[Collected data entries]
......

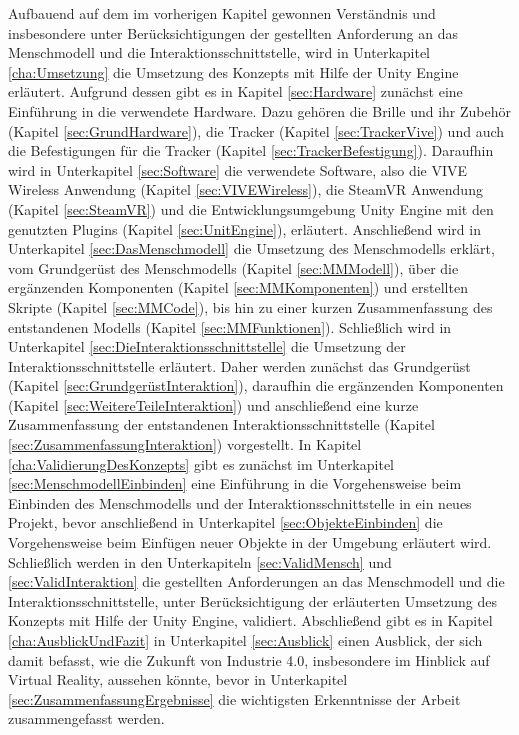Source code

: \newline
Aufbauend auf dem im vorherigen Kapitel gewonnen Verständnis und insbesondere unter Berücksichtigungen der gestellten Anforderung an das Menschmodell und die Interaktionsschnittstelle, wird in Unterkapitel \ref{cha:Umsetzung} die Umsetzung des Konzepts mit Hilfe der Unity Engine erläutert. Aufgrund dessen gibt es in Kapitel \ref{sec:Hardware} zunächst eine Einführung in die verwendete Hardware. Dazu gehören die Brille und ihr Zubehör (Kapitel \ref{sec:GrundHardware}), die Tracker (Kapitel \ref{sec:TrackerVive}) und auch die Befestigungen für die Tracker (Kapitel \ref{sec:TrackerBefestigung}). Daraufhin wird in Unterkapitel \ref{sec:Software} die verwendete Software, also die VIVE Wireless Anwendung (Kapitel \ref{sec:VIVEWireless}), die SteamVR Anwendung (Kapitel \ref{sec:SteamVR}) und die Entwicklungsumgebung Unity Engine mit den genutzten Plugins (Kapitel \ref{sec:UnitEngine}), erläutert. Anschließend wird in Unterkapitel \ref{sec:DasMenschmodell} die Umsetzung des Menschmodells erklärt, vom Grundgerüst des Menschmodells (Kapitel \ref{sec:MMModell}), über die ergänzenden Komponenten (Kapitel \ref{sec:MMKomponenten}) und erstellten Skripte (Kapitel \ref{sec:MMCode}), bis hin zu einer kurzen Zusammenfassung des entstandenen Modells (Kapitel \ref{sec:MMFunktionen}). Schließlich wird in Unterkapitel \ref{sec:DieInteraktionsschnittstelle} die Umsetzung der Interaktionsschnittstelle erläutert. Daher werden zunächst das Grundgerüst (Kapitel \ref{sec:GrundgerüstInteraktion}), daraufhin die ergänzenden Komponenten (Kapitel \ref{sec:WeitereTeileInteraktion}) und anschließend eine kurze Zusammenfassung der entstandenen Interaktionsschnittstelle (Kapitel \ref{sec:ZusammenfassungInteraktion}) vorgestellt.
\newline
In Kapitel \ref{cha:ValidierungDesKonzepts} gibt es zunächst im Unterkapitel \ref{sec:MenschmodellEinbinden} eine Einführung in die Vorgehensweise beim Einbinden des Menschmodells und der Interaktionsschnittstelle in ein neues Projekt, bevor anschließend in Unterkapitel \ref{sec:ObjekteEinbinden} die Vorgehensweise beim Einfügen neuer Objekte in der Umgebung erläutert wird. Schließlich werden in den Unterkapiteln \ref{sec:ValidMensch} und \ref{sec:ValidInteraktion} die gestellten Anforderungen an das Menschmodell und die Interaktionsschnittstelle, unter Berücksichtigung der erläuterten Umsetzung des Konzepts mit Hilfe der Unity Engine, validiert.
\newline
Abschließend gibt es in Kapitel \ref{cha:AusblickUndFazit} in Unterkapitel \ref{sec:Ausblick} einen Ausblick, der sich damit befasst, wie die Zukunft von Industrie 4.0, insbesondere im Hinblick auf Virtual Reality, aussehen könnte, bevor in Unterkapitel \ref{sec:ZusammenfassungErgebnisse} die wichtigsten Erkenntnisse der Arbeit zusammengefasst werden.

......

◆ What is being asked
A faithful copy of the entries above is needed, one that contains no images.

◆ Answer to the exercise
Source code

: \newline
Aufbauend auf dem im vorherigen Kapitel gewonnen Verständnis und insbesondere unter Berücksichtigungen der gestellten Anforderung an das Menschmodell und die Interaktionsschnittstelle, wird in Unterkapitel \ref{cha:Umsetzung} die Umsetzung des Konzepts mit Hilfe der Unity Engine erläutert. Aufgrund dessen gibt es in Kapitel \ref{sec:Hardware} zunächst eine Einführung in die verwendete Hardware. Dazu gehören die Brille und ihr Zubehör (Kapitel \ref{sec:GrundHardware}), die Tracker (Kapitel \ref{sec:TrackerVive}) und auch die Befestigungen für die Tracker (Kapitel \ref{sec:TrackerBefestigung}). Daraufhin wird in Unterkapitel \ref{sec:Software} die verwendete Software, also die VIVE Wireless Anwendung (Kapitel \ref{sec:VIVEWireless}), die SteamVR Anwendung (Kapitel \ref{sec:SteamVR}) und die Entwicklungsumgebung Unity Engine mit den genutzten Plugins (Kapitel \ref{sec:UnitEngine}), erläutert. Anschließend wird in Unterkapitel \ref{sec:DasMenschmodell} die Umsetzung des Menschmodells erklärt, vom Grundgerüst des Menschmodells (Kapitel \ref{sec:MMModell}), über die ergänzenden Komponenten (Kapitel \ref{sec:MMKomponenten}) und erstellten Skripte (Kapitel \ref{sec:MMCode}), bis hin zu einer kurzen Zusammenfassung des entstandenen Modells (Kapitel \ref{sec:MMFunktionen}). Schließlich wird in Unterkapitel \ref{sec:DieInteraktionsschnittstelle} die Umsetzung der Interaktionsschnittstelle erläutert. Daher werden zunächst das Grundgerüst (Kapitel \ref{sec:GrundgerüstInteraktion}), daraufhin die ergänzenden Komponenten (Kapitel \ref{sec:WeitereTeileInteraktion}) und anschließend eine kurze Zusammenfassung der entstandenen Interaktionsschnittstelle (Kapitel \ref{sec:ZusammenfassungInteraktion}) vorgestellt.
\newline
In Kapitel \ref{cha:ValidierungDesKonzepts} gibt es zunächst im Unterkapitel \ref{sec:MenschmodellEinbinden} eine Einführung in die Vorgehensweise beim Einbinden des Menschmodells und der Interaktionsschnittstelle in ein neues Projekt, bevor anschließend in Unterkapitel \ref{sec:ObjekteEinbinden} die Vorgehensweise beim Einfügen neuer Objekte in der Umgebung erläutert wird. Schließlich werden in den Unterkapiteln \ref{sec:ValidMensch} und \ref{sec:ValidInteraktion} die gestellten Anforderungen an das Menschmodell und die Interaktionsschnittstelle, unter Berücksichtigung der erläuterten Umsetzung des Konzepts mit Hilfe der Unity Engine, validiert.
\newline
Abschließend gibt es in Kapitel \ref{cha:AusblickUndFazit} in Unterkapitel \ref{sec:Ausblick} einen Ausblick, der sich damit befasst, wie die Zukunft von Industrie 4.0, insbesondere im Hinblick auf Virtual Reality, aussehen könnte, bevor in Unterkapitel \ref{sec:ZusammenfassungErgebnisse} die wichtigsten Erkenntnisse der Arbeit zusammengefasst werden.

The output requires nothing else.